La Plaza Plateada estalló en una ambición de plata y oro. Todos levantaban la mano y los cientos de miles de gritos comenzaron a quebrar la Tierra.. Las gentes no lo notaron, pero el mundo comenzó a morir. El caminante sí se dio cuenta, y estalló en un llanto azul marino. Esta vez las gentes no callaron, esta vez ignoraron al caminante y siguieron gritando y peleando y escalando hileras de cuerpos e hileras de voces para que el caminante supiese que debían ser recompensados. Él pensaba que todo estaba perdido, y dirigió su goteante mirada al ejército de manos levantadas. Cientos de hombres, mujeres, niños, niñas, ancianos, ancianas y animales enloquecían en una guerra sin sentido. Un odio comenzó a brotar en el interior del caminante. Clavó con ira su bastón al suelo y la Tierra pegó un bramido. La Plaza Plateada comenzó a resquebrajarse desde el centro y la gente siguió gritando, pero en silencio. El caminante ya no escuchaba nada mientras abría el suelo con su rabia. Ni siquiera percibía el brutal desconsuelo de la piedra al romperse. Entonces, algo inundó sus oídos. Un sonido tenue. Un sonido verde y delicado. Una constante vital esperanzadora que se abría paso contra la ira del caminante. Comenzó a buscar con la mirada, impresionado por aquella interferencia. Aquel sonido le golpeaba por todos lados, mitigando su odio. No sabía de donde venía, pero aquella canción le hizo parar. Levantó el bastón del suelo y dirigió su vista sobre la muda multitud. Aquel sonido era un llanto. Un llanto de hojarasca malherida que sanaba la tierra que Oftán quebraba, y que le hizo buscar y buscar. Y por fin lo vio, rodeado de bestias incansables, ajeno a la batalla, quieto, como un coral antiguo. Era el único que no tenía la mano levantada, era el único que no quería ser recompensado. Aquel niño de trece años tenía una mirada verde que derramaba hojas desconsoladamente. Hacía mucho tiempo que lo buscaba. Oftán, casi roto de emoción, comenzó a caminar hacia él a pasos lentos y cortos. Las gentes enmudecieron, el silencio se coronó rey y todos vieron como Oftán se acercaba al muchacho. El mar verde se estrelló contra el mar azul cuando se miraron a medio metro de distancia.
– ¿Por qué lloras?
– Ese conejo, ese pobre y blanco conejo. ¿Quién haría daño a un conejo tan bonito?

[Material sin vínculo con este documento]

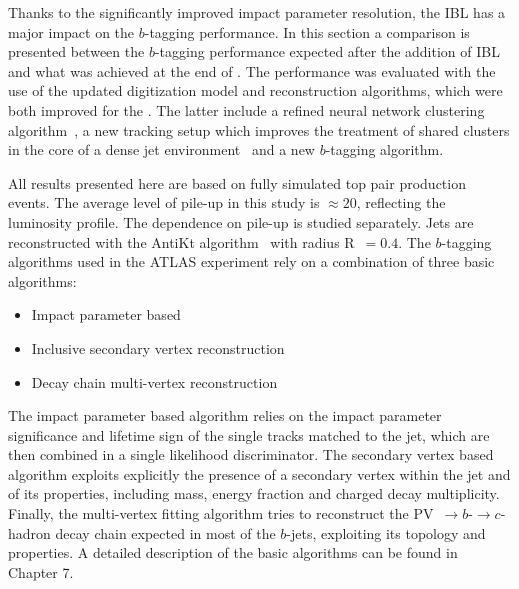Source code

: Thanks to the significantly improved impact parameter resolution, the IBL has a major impact on the $b$-tagging performance. In this section a comparison is presented between the $b$-tagging performance expected after the addition of IBL and what was achieved at the end of \runone.
The performance was evaluated with the use of the updated digitization model and reconstruction algorithms, which were both improved for the \runtwo.
The latter include a refined neural network clustering algorithm~\cite{Aad:2014yva}, a new tracking setup which improves the treatment of shared clusters in the core of a dense jet environment~\cite{ATL-PHYS-PUB-2015-006} and a new $b$-tagging algorithm.

All results presented here are based on fully simulated top pair production events. The average level of pile-up in this study is $\approx 20$, reflecting the \runone luminosity profile. The dependence on pile-up is studied separately. Jets are reconstructed with the AntiKt algorithm~\cite{AntiKt} with radius R~$=0.4$. The $b$-tagging algorithms used in the ATLAS experiment rely on a combination of three basic algorithms:
\begin{itemize}
\item{Impact parameter based}
\item{Inclusive secondary vertex reconstruction}
\item{Decay chain multi-vertex reconstruction}
\end{itemize}
The impact parameter based algorithm relies on the impact parameter significance and lifetime sign of the single tracks matched to the jet, which are then combined in a single likelihood discriminator. The secondary vertex based algorithm exploits explicitly the presence of a secondary vertex within the jet and of its properties, including mass, energy fraction and charged decay multiplicity. Finally, the multi-vertex fitting algorithm tries to reconstruct the PV~$\to b$-$\to c$-hadron decay chain expected in most of the $b$-jets, exploiting its topology and properties. A detailed description of the basic algorithms can be found in Chapter 7.%

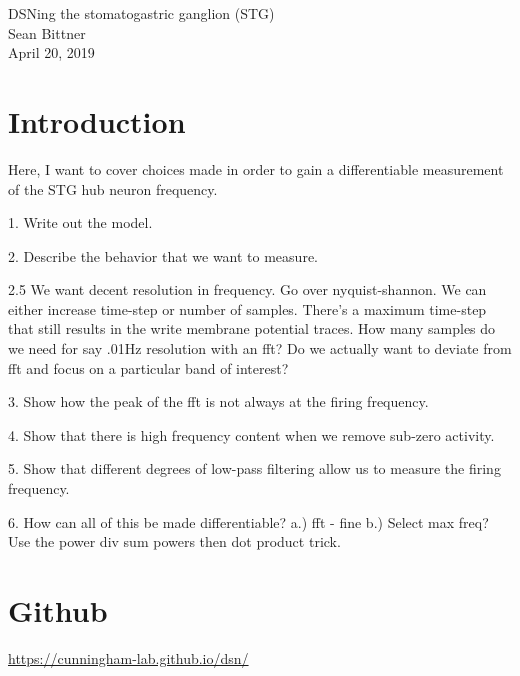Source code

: \documentclass[11pt]{article}
\begin{document}
\medskip                        %

\thispagestyle{plain}
\begin{center}                  %
{\Large DSNing the stomatogastric ganglion (STG)} \\
Sean Bittner \\
April 20, 2019 \\
\end{center}

\section{Introduction}

Here, I want to cover choices made in order to gain a differentiable measurement of the STG hub neuron frequency.

1. Write out the model.

2. Describe the behavior that we want to measure.

2.5 We want decent resolution in frequency.  Go over nyquist-shannon.  We can either increase time-step or number of samples.  There's a maximum time-step that still results in the write membrane potential traces.  How many samples do we need for say .01Hz resolution with an fft?  Do we actually want to deviate from fft and focus on a particular band of interest?

3. Show how the peak of the fft is not always at the firing frequency.

4. Show that there is high frequency content when we remove sub-zero activity.

5. Show that different degrees of low-pass filtering allow us to measure the firing frequency.

6. How can all of this be made differentiable?
a.) fft - fine 
b.) Select max freq?  Use the power div sum powers then dot product trick.

\section{Github}
{\color{blue} \href{https://cunningham-lab.github.io/dsn/}{https://cunningham-lab.github.io/dsn/}} \\



\end{document}
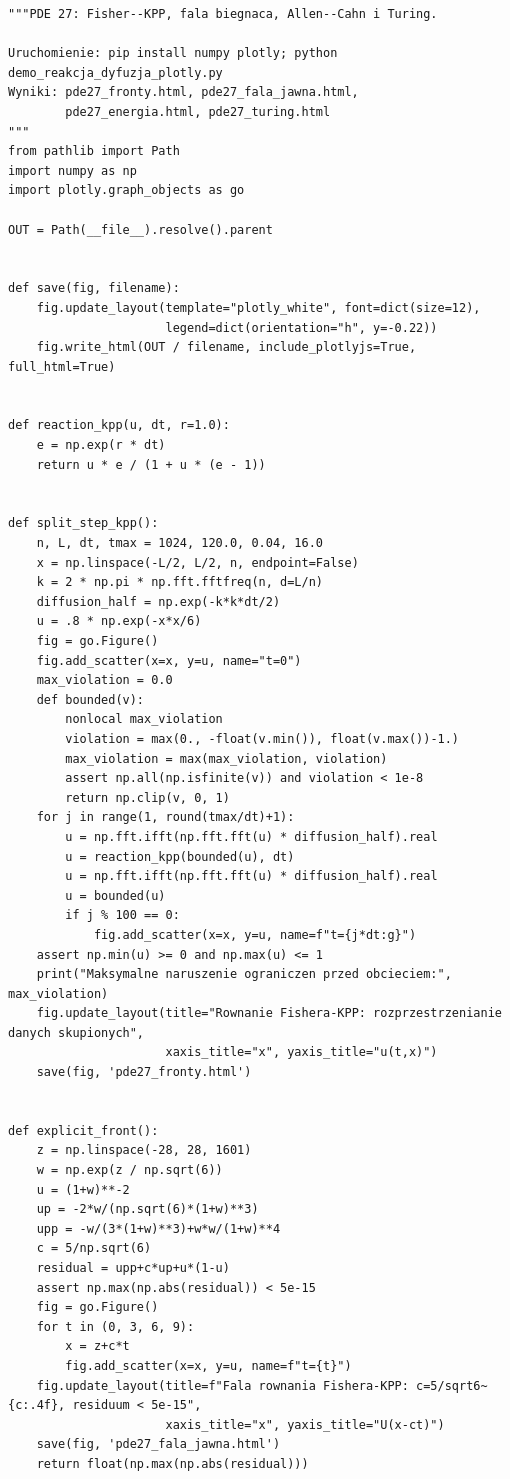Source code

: \begin{lstlisting}[style=pythonpde,caption={Fale reakcji--dyfuzji, energia i niestabilność Turinga (Plotly)},label={code:pde27-plotly}]
"""PDE 27: Fisher--KPP, fala biegnaca, Allen--Cahn i Turing.

Uruchomienie: pip install numpy plotly; python demo_reakcja_dyfuzja_plotly.py
Wyniki: pde27_fronty.html, pde27_fala_jawna.html,
        pde27_energia.html, pde27_turing.html
"""
from pathlib import Path
import numpy as np
import plotly.graph_objects as go

OUT = Path(__file__).resolve().parent


def save(fig, filename):
    fig.update_layout(template="plotly_white", font=dict(size=12),
                      legend=dict(orientation="h", y=-0.22))
    fig.write_html(OUT / filename, include_plotlyjs=True, full_html=True)


def reaction_kpp(u, dt, r=1.0):
    e = np.exp(r * dt)
    return u * e / (1 + u * (e - 1))


def split_step_kpp():
    n, L, dt, tmax = 1024, 120.0, 0.04, 16.0
    x = np.linspace(-L/2, L/2, n, endpoint=False)
    k = 2 * np.pi * np.fft.fftfreq(n, d=L/n)
    diffusion_half = np.exp(-k*k*dt/2)
    u = .8 * np.exp(-x*x/6)
    fig = go.Figure()
    fig.add_scatter(x=x, y=u, name="t=0")
    max_violation = 0.0
    def bounded(v):
        nonlocal max_violation
        violation = max(0., -float(v.min()), float(v.max())-1.)
        max_violation = max(max_violation, violation)
        assert np.all(np.isfinite(v)) and violation < 1e-8
        return np.clip(v, 0, 1)
    for j in range(1, round(tmax/dt)+1):
        u = np.fft.ifft(np.fft.fft(u) * diffusion_half).real
        u = reaction_kpp(bounded(u), dt)
        u = np.fft.ifft(np.fft.fft(u) * diffusion_half).real
        u = bounded(u)
        if j % 100 == 0:
            fig.add_scatter(x=x, y=u, name=f"t={j*dt:g}")
    assert np.min(u) >= 0 and np.max(u) <= 1
    print("Maksymalne naruszenie ograniczen przed obcieciem:", max_violation)
    fig.update_layout(title="Rownanie Fishera-KPP: rozprzestrzenianie danych skupionych",
                      xaxis_title="x", yaxis_title="u(t,x)")
    save(fig, 'pde27_fronty.html')


def explicit_front():
    z = np.linspace(-28, 28, 1601)
    w = np.exp(z / np.sqrt(6))
    u = (1+w)**-2
    up = -2*w/(np.sqrt(6)*(1+w)**3)
    upp = -w/(3*(1+w)**3)+w*w/(1+w)**4
    c = 5/np.sqrt(6)
    residual = upp+c*up+u*(1-u)
    assert np.max(np.abs(residual)) < 5e-15
    fig = go.Figure()
    for t in (0, 3, 6, 9):
        x = z+c*t
        fig.add_scatter(x=x, y=u, name=f"t={t}")
    fig.update_layout(title=f"Fala rownania Fishera-KPP: c=5/sqrt6~{c:.4f}, residuum < 5e-15",
                      xaxis_title="x", yaxis_title="U(x-ct)")
    save(fig, 'pde27_fala_jawna.html')
    return float(np.max(np.abs(residual)))



\end{lstlisting}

Oftán echó a llorar con más fuerza que nunca. Por fin lo había encontrado. Se arrodilló ante él y le besó las manos. Todas y cada una de las vidas del lugar estaban calladas, escuchando el llanto alegre de Oftán, que se puso en pie a duras penas. Miró al chico, con un amor puro, y le entregó la capa. Se la colocó sobre los hombros. Le dio el bastón, que se unió a la mano del niño como un beso inmortal. Por último, le tendió el conejo. El chico lo cogió con la mano libre y el animal volvió a la vida. El muchacho comenzó a reír y su alegría sonó verde. Entonces, Oftán acarició su joven espalda, ya era momento de que la del viejo descansase. Se dio la vuelta y marchó fuera de la ciudad, ante el silencio enorme.
Las gentes miraban al niño incrédulas y, de repente, un viento leve llevó unas libélulas a su lado. Le rodearon dejándose llevar por la melodía del aire. Entonces, su mirada miró al frente y colocó la vieja capa de bisonte sobre sus hombros mientras, empujadas por la fuerza de la vida y la esperanza, las libélulas se apartaban, abriendo el camino al caminante.